TASK INPUT:
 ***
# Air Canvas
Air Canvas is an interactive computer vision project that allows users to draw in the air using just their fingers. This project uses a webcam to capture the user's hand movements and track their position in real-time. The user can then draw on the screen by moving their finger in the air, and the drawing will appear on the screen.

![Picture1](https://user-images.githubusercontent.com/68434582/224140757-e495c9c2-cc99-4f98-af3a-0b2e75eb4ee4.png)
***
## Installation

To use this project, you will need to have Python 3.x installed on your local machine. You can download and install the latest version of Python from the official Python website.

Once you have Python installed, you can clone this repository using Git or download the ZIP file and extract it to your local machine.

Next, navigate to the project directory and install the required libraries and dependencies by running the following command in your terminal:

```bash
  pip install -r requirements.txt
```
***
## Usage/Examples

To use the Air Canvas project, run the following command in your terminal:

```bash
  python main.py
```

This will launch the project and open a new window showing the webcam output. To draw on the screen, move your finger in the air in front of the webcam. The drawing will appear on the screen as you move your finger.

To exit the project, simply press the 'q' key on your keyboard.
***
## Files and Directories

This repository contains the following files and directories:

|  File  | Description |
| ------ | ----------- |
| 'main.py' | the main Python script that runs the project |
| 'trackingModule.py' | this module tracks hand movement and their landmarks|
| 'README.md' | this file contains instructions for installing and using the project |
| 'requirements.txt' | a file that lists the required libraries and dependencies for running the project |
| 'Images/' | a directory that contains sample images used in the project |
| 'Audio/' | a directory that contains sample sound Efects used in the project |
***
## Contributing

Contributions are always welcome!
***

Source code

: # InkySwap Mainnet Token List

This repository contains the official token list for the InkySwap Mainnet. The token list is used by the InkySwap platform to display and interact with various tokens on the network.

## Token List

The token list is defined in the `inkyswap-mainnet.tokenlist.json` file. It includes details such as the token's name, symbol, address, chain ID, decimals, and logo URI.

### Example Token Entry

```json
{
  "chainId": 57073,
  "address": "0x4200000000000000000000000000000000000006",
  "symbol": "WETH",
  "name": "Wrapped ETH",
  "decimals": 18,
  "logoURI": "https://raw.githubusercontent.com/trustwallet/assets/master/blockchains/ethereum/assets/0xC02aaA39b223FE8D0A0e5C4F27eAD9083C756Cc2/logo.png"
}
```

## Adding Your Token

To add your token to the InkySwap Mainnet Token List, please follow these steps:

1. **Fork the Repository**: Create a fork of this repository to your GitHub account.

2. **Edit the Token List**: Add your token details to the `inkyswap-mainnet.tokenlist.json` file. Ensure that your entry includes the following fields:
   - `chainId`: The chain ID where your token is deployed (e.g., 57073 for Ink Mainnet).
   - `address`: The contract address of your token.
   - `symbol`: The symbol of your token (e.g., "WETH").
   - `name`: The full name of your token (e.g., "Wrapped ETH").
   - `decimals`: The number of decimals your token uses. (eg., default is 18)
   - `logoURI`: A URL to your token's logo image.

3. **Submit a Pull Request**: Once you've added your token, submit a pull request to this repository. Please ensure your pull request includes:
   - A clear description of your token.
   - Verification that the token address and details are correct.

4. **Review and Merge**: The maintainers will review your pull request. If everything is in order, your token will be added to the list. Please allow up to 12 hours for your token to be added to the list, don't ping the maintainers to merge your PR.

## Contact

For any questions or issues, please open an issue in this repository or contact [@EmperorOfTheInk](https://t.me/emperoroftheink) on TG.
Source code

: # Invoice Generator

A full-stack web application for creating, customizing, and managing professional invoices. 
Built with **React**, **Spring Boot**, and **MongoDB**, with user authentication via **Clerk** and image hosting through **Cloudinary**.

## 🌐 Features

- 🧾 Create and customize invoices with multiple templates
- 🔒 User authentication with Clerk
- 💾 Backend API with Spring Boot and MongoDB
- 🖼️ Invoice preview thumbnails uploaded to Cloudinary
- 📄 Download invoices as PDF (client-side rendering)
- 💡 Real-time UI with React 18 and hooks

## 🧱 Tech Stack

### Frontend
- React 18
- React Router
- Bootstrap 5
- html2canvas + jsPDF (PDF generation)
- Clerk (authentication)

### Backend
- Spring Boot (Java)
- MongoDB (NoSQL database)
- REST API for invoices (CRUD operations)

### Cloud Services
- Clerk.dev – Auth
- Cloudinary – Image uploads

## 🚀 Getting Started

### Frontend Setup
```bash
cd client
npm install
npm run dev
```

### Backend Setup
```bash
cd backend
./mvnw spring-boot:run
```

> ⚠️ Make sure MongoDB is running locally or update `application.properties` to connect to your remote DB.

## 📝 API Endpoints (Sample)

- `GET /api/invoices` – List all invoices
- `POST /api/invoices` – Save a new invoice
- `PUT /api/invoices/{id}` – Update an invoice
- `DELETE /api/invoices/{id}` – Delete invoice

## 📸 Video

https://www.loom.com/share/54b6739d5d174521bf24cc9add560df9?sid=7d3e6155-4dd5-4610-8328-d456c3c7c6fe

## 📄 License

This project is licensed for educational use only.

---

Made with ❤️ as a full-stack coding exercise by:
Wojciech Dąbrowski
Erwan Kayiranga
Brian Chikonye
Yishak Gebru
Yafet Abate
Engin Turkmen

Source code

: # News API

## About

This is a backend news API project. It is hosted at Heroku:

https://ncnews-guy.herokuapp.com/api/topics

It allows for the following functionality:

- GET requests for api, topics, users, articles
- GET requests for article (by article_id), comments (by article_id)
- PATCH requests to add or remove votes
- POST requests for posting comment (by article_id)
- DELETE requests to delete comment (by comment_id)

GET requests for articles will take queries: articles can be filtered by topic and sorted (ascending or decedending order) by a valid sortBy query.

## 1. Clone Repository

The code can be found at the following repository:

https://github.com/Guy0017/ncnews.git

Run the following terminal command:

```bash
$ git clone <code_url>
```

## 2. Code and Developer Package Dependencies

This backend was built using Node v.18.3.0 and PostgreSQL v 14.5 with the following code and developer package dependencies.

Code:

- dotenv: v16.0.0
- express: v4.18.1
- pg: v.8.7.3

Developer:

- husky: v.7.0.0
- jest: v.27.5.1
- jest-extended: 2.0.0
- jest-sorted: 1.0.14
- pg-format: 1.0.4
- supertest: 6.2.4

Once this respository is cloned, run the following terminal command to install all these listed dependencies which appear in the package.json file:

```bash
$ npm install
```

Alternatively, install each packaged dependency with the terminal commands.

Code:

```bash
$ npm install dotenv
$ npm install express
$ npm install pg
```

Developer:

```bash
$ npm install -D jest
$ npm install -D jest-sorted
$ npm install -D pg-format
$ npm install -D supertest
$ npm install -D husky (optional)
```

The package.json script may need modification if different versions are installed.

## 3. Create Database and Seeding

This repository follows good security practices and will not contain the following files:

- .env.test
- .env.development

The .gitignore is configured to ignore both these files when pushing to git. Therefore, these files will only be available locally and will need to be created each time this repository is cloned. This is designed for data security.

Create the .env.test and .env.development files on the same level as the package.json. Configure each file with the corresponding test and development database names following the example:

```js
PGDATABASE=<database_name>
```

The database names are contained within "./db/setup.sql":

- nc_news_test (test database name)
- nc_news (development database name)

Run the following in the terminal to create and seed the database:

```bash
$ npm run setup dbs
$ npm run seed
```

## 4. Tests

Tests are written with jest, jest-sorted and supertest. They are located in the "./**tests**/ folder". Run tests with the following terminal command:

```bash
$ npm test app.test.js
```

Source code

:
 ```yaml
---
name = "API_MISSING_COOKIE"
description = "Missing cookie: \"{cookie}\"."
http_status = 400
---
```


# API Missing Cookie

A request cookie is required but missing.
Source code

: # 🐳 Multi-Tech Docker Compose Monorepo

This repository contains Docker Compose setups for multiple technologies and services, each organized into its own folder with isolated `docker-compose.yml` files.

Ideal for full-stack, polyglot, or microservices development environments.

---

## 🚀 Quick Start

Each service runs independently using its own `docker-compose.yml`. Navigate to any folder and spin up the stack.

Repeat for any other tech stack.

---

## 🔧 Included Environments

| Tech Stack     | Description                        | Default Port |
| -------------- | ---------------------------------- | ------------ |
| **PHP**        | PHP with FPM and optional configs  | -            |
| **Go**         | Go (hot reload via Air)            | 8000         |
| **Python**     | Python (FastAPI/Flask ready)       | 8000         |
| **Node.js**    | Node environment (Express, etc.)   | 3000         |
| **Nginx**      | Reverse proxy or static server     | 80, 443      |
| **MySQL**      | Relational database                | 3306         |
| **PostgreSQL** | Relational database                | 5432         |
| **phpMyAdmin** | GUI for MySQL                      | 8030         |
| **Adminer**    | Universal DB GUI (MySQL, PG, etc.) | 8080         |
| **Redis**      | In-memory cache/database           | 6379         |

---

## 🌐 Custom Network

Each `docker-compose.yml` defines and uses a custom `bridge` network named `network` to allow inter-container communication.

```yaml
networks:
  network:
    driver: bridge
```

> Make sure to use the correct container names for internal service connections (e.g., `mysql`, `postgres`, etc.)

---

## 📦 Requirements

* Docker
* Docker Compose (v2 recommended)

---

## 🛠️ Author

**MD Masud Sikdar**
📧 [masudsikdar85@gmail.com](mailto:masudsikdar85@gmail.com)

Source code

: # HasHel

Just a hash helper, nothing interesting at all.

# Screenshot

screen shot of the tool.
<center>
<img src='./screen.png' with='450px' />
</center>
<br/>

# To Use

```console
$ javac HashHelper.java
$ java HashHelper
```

WHAT THE EXERCISE ASKS: Up to and including the line that contains "This will launch", output the records above exactly, beginning with their first line.

SOLUTION TO THE EXERCISE:
 ***
# Air Canvas
Air Canvas is an interactive computer vision project that allows users to draw in the air using just their fingers. This project uses a webcam to capture the user's hand movements and track their position in real-time. The user can then draw on the screen by moving their finger in the air, and the drawing will appear on the screen.

![Picture1](https://user-images.githubusercontent.com/68434582/224140757-e495c9c2-cc99-4f98-af3a-0b2e75eb4ee4.png)
***
## Installation

To use this project, you will need to have Python 3.x installed on your local machine. You can download and install the latest version of Python from the official Python website.

Once you have Python installed, you can clone this repository using Git or download the ZIP file and extract it to your local machine.

Next, navigate to the project directory and install the required libraries and dependencies by running the following command in your terminal:

```bash
  pip install -r requirements.txt
```
***
## Usage/Examples

To use the Air Canvas project, run the following command in your terminal:

```bash
  python main.py
```

This will launch the project and open a new window showing the webcam output. To draw on the screen, move your finger in the air in front of the webcam. The drawing will appear on the screen as you move your finger.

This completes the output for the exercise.